In the years afterward, the West German government built on the peaceful revolution with an unprecedented transfer of wealth. The East Germans received roads, infrastructure, welfare benefits and investment. While the rest of Eastern Europe struggled with new constitutions, amateurish bureaucrats and fly-by-night political parties, East Germans were simply handed the West German legal system, the West German political system and the West German civil service on a plate.

And yet despite all of that, there are those who feel, more strongly than ever, that the transition has been disastrous. As Birthler put it, the "honeymoon" is long over -- if it ever started. Fifteen years later, not only do easterners feel disenfranchised, nearly one in five tells pollsters that they wish the Wall had never come down. East Germany remains poorer, unhealthier and unhappier than the western half of the country. East Germans remain more prone to political extremism. The neo-communist political party has recently made a stunning comeback in regional elections, and neo-Nazi parties do well in the East too.

The lesson of the East German transition after 15 years should, in other words, be phrased as a warning: Even if it is possible to get every political and economic element right, even if it is possible to avoid violence entirely, the psychological transition to liberal democracy from a regime ruled by fear is one that takes at least one generation, if not two. Few people are able to walk from a closed society into an open one without self-doubt and discomfort. Few people find it easy to readjust their thinking overnight, even if they want to. Few people are able to look at themselves in the mirror, tell themselves that the first few decades of their lives were all a bad mistake, and go out and start living new lives according to new rules. It was no accident, a wise teacher once told me, that God made the Israelites wander in the desert for 40 years before bringing them to the promised land: That was how long it would take them to unlearn the mental habits of Egyptian slavery.

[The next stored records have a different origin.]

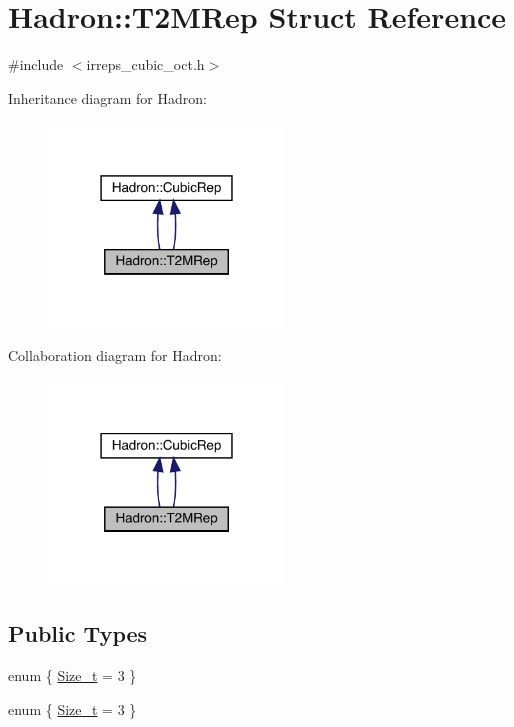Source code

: \hypertarget{structHadron_1_1T2MRep}{}\section{Hadron\+:\+:T2\+M\+Rep Struct Reference}
\label{structHadron_1_1T2MRep}


{\ttfamily \#include $<$irreps\+\_\+cubic\+\_\+oct.\+h$>$}



Inheritance diagram for Hadron\+:\nopagebreak
\begin{figure}[H]
\begin{center}
\leavevmode
\includegraphics[width=178pt]{d8/d81/structHadron_1_1T2MRep__inherit__graph}
\end{center}
\end{figure}


Collaboration diagram for Hadron\+:\nopagebreak
\begin{figure}[H]
\begin{center}
\leavevmode
\includegraphics[width=178pt]{db/d62/structHadron_1_1T2MRep__coll__graph}
\end{center}
\end{figure}
\subsection*{Public Types}
\begin{DoxyCompactItemize}
\item 
enum \{ \mbox{\hyperlink{structHadron_1_1T2MRep_ae54ab133c50e92b5a400a822386d1e43a8c066d0d652b6dd6f011f24db92e8d34}{Size\+\_\+t}} = 3
 \}
\item 
enum \{ \mbox{\hyperlink{structHadron_1_1T2MRep_ae54ab133c50e92b5a400a822386d1e43a8c066d0d652b6dd6f011f24db92e8d34}{Size\+\_\+t}} = 3
 \}
\end{DoxyCompactItemize}
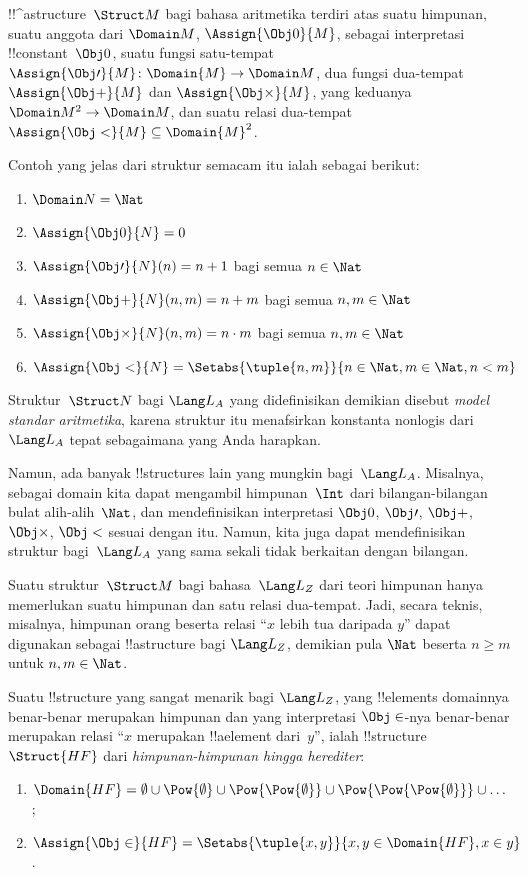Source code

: \documentclass[../../../include/open-logic-section]{subfiles}
\begin{document}
\begin{ex}
!!^a{structure}~$\Struct M$ bagi bahasa aritmetika terdiri atas suatu
  himpunan, suatu anggota dari $\Domain M$, $\Assign{\Obj 0}{M}$, sebagai
  interpretasi !!{constant}~$\Obj 0$, suatu fungsi satu-tempat
  $\Assign{\Obj \prime}{M} \colon \Domain{M} \to \Domain M$, dua fungsi
  dua-tempat $\Assign{\Obj +}{M}$ dan $\Assign{\Obj \times}{M}$, yang
  keduanya $\Domain M^2 \to \Domain M$, dan suatu relasi dua-tempat
  $\Assign{\Obj <}{M} \subseteq \Domain{M}^2$.

Contoh yang jelas dari struktur semacam itu ialah sebagai berikut:
\begin{enumerate}
\item $\Domain N = \Nat$
\item $\Assign{\Obj 0}{N} = 0$
\item $\Assign{\Obj \prime}{N}(n) = n + 1$ bagi semua $n \in \Nat$
\item $\Assign{\Obj +}{N}(n, m) = n + m$ bagi semua $n, m \in \Nat$
\item $\Assign{\Obj \times}{N}(n, m) = n\cdot m$ bagi semua $n, m \in \Nat$
\item $\Assign{\Obj <}{N} = \Setabs{\tuple{n, m}}{n \in \Nat, m \in
  \Nat, n < m}$
\end{enumerate}
Struktur~$\Struct N$ bagi $\Lang L_A$ yang didefinisikan demikian disebut
\emph{model standar aritmetika}, karena struktur itu menafsirkan konstanta
nonlogis dari~$\Lang L_A$ tepat sebagaimana yang Anda harapkan.

Namun, ada banyak !!{structure}s lain yang mungkin bagi~$\Lang L_A$.
Misalnya, sebagai domain kita dapat mengambil himpunan~$\Int$ dari
bilangan-bilangan bulat alih-alih~$\Nat$, dan mendefinisikan interpretasi
$\Obj 0$, $\Obj \prime$, $\Obj +$, $\Obj \times$, $\Obj <$ sesuai dengan
itu. Namun, kita juga dapat mendefinisikan struktur bagi~$\Lang L_A$ yang
sama sekali tidak berkaitan dengan bilangan.
\end{ex}

\begin{ex}
Suatu struktur~$\Struct M$ bagi bahasa~$\Lang L_Z$ dari teori himpunan hanya
memerlukan suatu himpunan dan satu relasi dua-tempat. Jadi, secara teknis,
misalnya, himpunan orang beserta relasi ``$x$ lebih tua daripada $y$'' dapat
digunakan sebagai !!a{structure} bagi $\Lang L_Z$, demikian pula $\Nat$
beserta $n \ge m$ untuk $n, m \in \Nat$.

Suatu !!{structure} yang sangat menarik bagi $\Lang L_Z$, yang
!!{element}s domainnya benar-benar merupakan himpunan dan yang interpretasi
$\Obj \in$-nya benar-benar merupakan relasi ``$x$ merupakan !!a{element}
dari~$y$'', ialah !!{structure}~$\Struct{{HF}}$ dari
\emph{himpunan-himpunan hingga herediter}:
\begin{enumerate}
\item $\Domain{{{HF}}} = \emptyset \cup \Pow{\emptyset} \cup
  \Pow{\Pow{\emptyset}} \cup \Pow{\Pow{\Pow{\emptyset}}} \cup \dots$;
\item $\Assign{\Obj \in}{{{HF}}} = \Setabs{\tuple{x, y}}{x, y \in
  \Domain{{{HF}}}, x \in y}$.
\end{enumerate}
\end{ex}
\end{document}
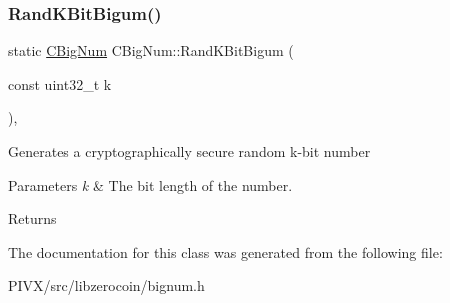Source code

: \subsubsection{\texorpdfstring{Rand\+K\+Bit\+Bigum()}{RandKBitBigum()}}
{\footnotesize\ttfamily static \mbox{\hyperlink{class_c_big_num}{C\+Big\+Num}} C\+Big\+Num\+::\+Rand\+K\+Bit\+Bigum (\begin{DoxyParamCaption}\item[{const uint32\+\_\+t}]{k }\end{DoxyParamCaption})\hspace{0.3cm}{\ttfamily [inline]}, {\ttfamily [static]}}

Generates a cryptographically secure random k-\/bit number 
\begin{DoxyParams}{Parameters}
{\em k} & The bit length of the number. \\
\hline
\end{DoxyParams}
\begin{DoxyReturn}{Returns}

\end{DoxyReturn}


The documentation for this class was generated from the following file\+:\begin{DoxyCompactItemize}
\item 
P\+I\+V\+X/src/libzerocoin/bignum.\+h\end{DoxyCompactItemize}
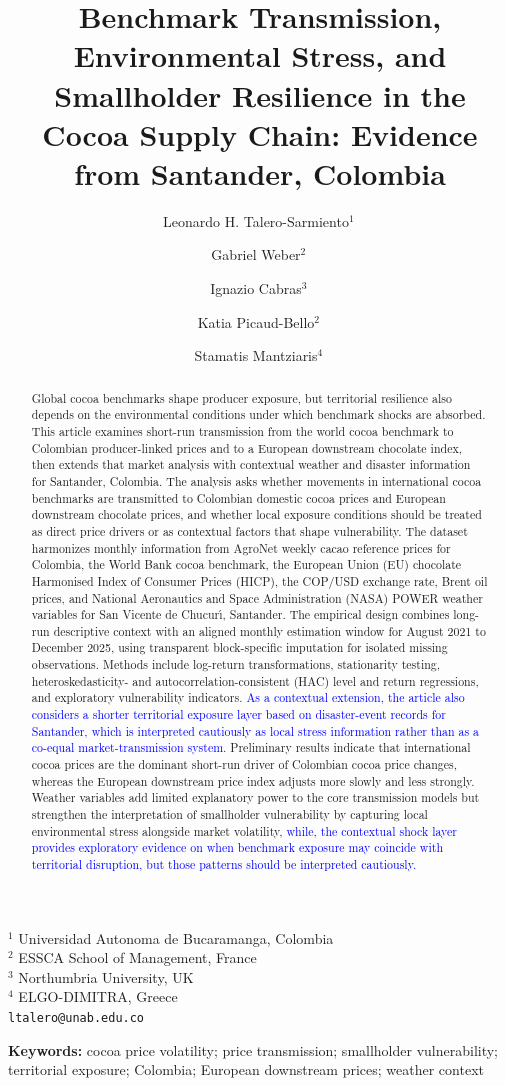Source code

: \documentclass[11pt]{article}
\title{Benchmark Transmission, Environmental Stress, and Smallholder Resilience in the Cocoa Supply Chain: Evidence from Santander, Colombia}
\author{
Leonardo H. Talero-Sarmiento$^{1}$\,\orcidlink{0000-0002-4129-9163} \and
Gabriel Weber$^{2}$\,\orcidlink{0000-0003-2120-1648} \and
Ignazio Cabras$^{3}$\,\orcidlink{0000-0002-3418-8553} \and
Katia Picaud-Bello$^{2}$\,\orcidlink{0000-0001-7538-0210} \and
Stamatis Mantziaris$^{4}$\,\orcidlink{0000-0001-7047-1447}
}
\date{}
\newcommand{\vTwo}[1]{\textcolor{blue}{#1}}
\begin{document}
\maketitle
\begin{center}
\small
$^{1}$ Universidad Autonoma de Bucaramanga, Colombia \\ 
$^{2}$ ESSCA School of Management, France \\
$^{3}$ Northumbria University, UK \\
$^{4}$ ELGO-DIMITRA, Greece \\
\texttt{ltalero@unab.edu.co}
\end{center}

\begin{abstract}
Global cocoa benchmarks shape producer exposure, but territorial resilience also depends on the environmental conditions under which benchmark shocks are absorbed. This article examines short-run transmission from the world cocoa benchmark to Colombian producer-linked prices and to a European downstream chocolate index, then extends that market analysis with contextual weather and disaster information for Santander, Colombia. The analysis asks whether movements in international cocoa benchmarks are transmitted to Colombian domestic cocoa prices and European downstream chocolate prices, and whether local exposure conditions should be treated as direct price drivers or as contextual factors that shape vulnerability. The dataset harmonizes monthly information from AgroNet weekly cacao reference prices for Colombia, the World Bank cocoa benchmark, the European Union (EU) chocolate Harmonised Index of Consumer Prices (HICP), the COP/USD exchange rate, Brent oil prices, and National Aeronautics and Space Administration (NASA) POWER weather variables for San Vicente de Chucur\'{\i}, Santander. The empirical design combines long-run descriptive context with an aligned monthly estimation window for August 2021 to December 2025, using transparent block-specific imputation for isolated missing observations. Methods include log-return transformations, stationarity testing, heteroskedasticity- and autocorrelation-consistent (HAC) level and return regressions, and exploratory vulnerability indicators. \vTwo{As a contextual extension, the article also considers a shorter territorial exposure layer based on disaster-event records for Santander, which is interpreted cautiously as local stress information rather than as a co-equal market-transmission system.} Preliminary results indicate that international cocoa prices are the dominant short-run driver of Colombian cocoa price changes, whereas the European downstream price index adjusts more slowly and less strongly. Weather variables add limited explanatory power to the core transmission models but strengthen the interpretation of smallholder vulnerability by capturing local environmental stress alongside market volatility, \vTwo{while, the contextual shock layer provides exploratory evidence on when benchmark exposure may coincide with territorial disruption, but those patterns should be interpreted cautiously.}
\end{abstract}
\textbf{Keywords:} cocoa price volatility; price transmission; smallholder vulnerability; territorial exposure; Colombia; European downstream prices; weather context
\end{document}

In a week in which U.S. and Iraqi soldiers are fighting one of the bloodiest and most difficult battles of the whole Iraqi conflict, it doesn't sound terribly comforting to write that "these things take a long time." But they do, and for Americans accustomed to fast results, it can't be repeated often enough: East Germany is proof that it is possible to do everything right and still leave millions of people feeling cheated by liberation many years later. I don't know whether Iraq will ever be a "success," but even if it is, we may not know for several decades. If it was a grave misjudgment to ignore that fact before the Iraqi war began, it would be no less catastrophic to do so now.